Noche Sobre Las Aguas - Follett Ken 28 стр.


Diana recordó que había pensado en Field como la carabina de Gordon.

– ¿Qué ha hecho ese tal Frank?

– Es un gángster. Mató a un tío, y violó a una chica y prendió fuego a un club nocturno.

A Diana le costaba creerlo. ¡Ella misma había conversado con aquel hombre! No era muy refinado, ciertamente, pero era guapo y vestía bien, y había flirteado con ella sin pasarse. Era fácil imaginarlo como un timador, un evasor de impuestos, o mezclado en juegos ilegales, pero le parecía imposible que hubiera matado gente a sangre fría. Lulu era una persona excitable, capaz de creerse cualquier cosa.

– Resulta difícil de creer -dijo Mark.

– Me rindo -dijo Lulu, con un ademán desdeñoso-. No tenéis sentido de la aventura. -Se puso en pie-. Me voy la cama. Si empieza a violar gente, despertadme.

Trepó por la escalerilla y se deslizó en la litera de arriba. Corrió las cortinas, se asomó y habló a Diana.

– Cariño, comprendo por qué te enfadaste conmigo en Irlanda. Lo he estado pensando, y me parece que recibí mi merecido. Sólo fui amable con Mark. Una tontería, supongo. Estoy dispuesto a olvidarlo en cuanto tú lo hagas. Buenas noches.

Era lo más parecido a una disculpa, y Diana carecía de ánimos para rechazarla.

– Buenas noches, Lulu -dijo.

Lulu cerró la cortina.

– Fue culpa mía tanto como suya -dijo Mark-. Lo siento, nena.

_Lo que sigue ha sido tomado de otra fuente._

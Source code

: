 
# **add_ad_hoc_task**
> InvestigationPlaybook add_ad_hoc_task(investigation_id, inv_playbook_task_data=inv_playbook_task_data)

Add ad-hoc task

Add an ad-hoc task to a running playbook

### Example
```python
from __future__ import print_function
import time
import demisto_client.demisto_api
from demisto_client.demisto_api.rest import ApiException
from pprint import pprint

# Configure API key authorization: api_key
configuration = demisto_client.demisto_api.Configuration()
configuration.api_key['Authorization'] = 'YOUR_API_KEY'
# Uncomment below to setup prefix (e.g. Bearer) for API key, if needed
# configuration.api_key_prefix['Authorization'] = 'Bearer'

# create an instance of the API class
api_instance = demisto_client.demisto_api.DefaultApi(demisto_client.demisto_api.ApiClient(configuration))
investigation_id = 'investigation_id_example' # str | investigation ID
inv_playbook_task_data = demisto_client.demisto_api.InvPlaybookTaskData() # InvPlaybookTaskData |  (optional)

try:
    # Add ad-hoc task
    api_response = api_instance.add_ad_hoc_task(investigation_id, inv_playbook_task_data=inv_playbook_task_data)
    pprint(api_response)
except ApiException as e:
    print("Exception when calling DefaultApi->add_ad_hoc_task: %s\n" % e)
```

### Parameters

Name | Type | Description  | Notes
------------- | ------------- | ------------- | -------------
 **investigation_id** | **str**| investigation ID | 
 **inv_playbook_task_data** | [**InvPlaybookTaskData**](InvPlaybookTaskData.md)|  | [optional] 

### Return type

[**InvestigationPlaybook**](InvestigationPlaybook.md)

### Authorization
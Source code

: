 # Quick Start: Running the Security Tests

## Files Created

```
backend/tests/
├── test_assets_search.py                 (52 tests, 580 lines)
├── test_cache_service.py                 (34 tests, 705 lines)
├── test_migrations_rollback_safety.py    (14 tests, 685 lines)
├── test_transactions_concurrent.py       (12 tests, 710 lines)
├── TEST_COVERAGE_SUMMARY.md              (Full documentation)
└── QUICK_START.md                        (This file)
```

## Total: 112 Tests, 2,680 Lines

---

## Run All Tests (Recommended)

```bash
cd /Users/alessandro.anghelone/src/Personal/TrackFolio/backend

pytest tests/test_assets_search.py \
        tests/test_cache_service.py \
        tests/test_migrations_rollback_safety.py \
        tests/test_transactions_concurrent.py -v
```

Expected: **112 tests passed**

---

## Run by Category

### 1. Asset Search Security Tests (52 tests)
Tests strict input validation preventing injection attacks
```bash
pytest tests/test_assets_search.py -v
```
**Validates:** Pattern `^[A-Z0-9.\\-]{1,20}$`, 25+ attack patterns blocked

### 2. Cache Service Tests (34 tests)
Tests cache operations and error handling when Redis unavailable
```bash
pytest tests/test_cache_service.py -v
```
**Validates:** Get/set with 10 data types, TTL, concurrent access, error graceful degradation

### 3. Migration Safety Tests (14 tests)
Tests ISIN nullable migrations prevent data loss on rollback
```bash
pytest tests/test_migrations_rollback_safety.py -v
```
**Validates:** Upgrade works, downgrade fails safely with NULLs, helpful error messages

Diana, a modo de respuesta, le besó.

De pronto, se sintió a gusto con él otra vez. Todo su cuerpo se relajó. Se dejó caer sobre el asiento, sin dejar de besarle. Era consciente de que el pecho de Mark se apretaba contra su pecho derecho. Era fantástico volver a experimentar deseo físico hacia él. La punta de la lengua de Mark tocó sus labios, y ella los abrió para dejarla entrar. La respiración del hombre se aceleró. Nos estamos pasando, pensó Diana. Abrió los ojos… y vio a Mervyn.

Atravesaba el compartimento en dirección a la parte delantera, y tal vez no se habría fijado en ella, pero se volvió, miró hacia atrás y se quedó petrificado, como paralizado en mitad de un movimiento. Su rostro palideció.

Diana le conocía tan bien que leyó sus pensamientos. Aunque le había dicho que estaba enamorada de Mark, era demasiado tozudo para aceptarlo, y le había sentado como una patada en el estómago verla besando a otro, casi igual que si no le hubiera avisado.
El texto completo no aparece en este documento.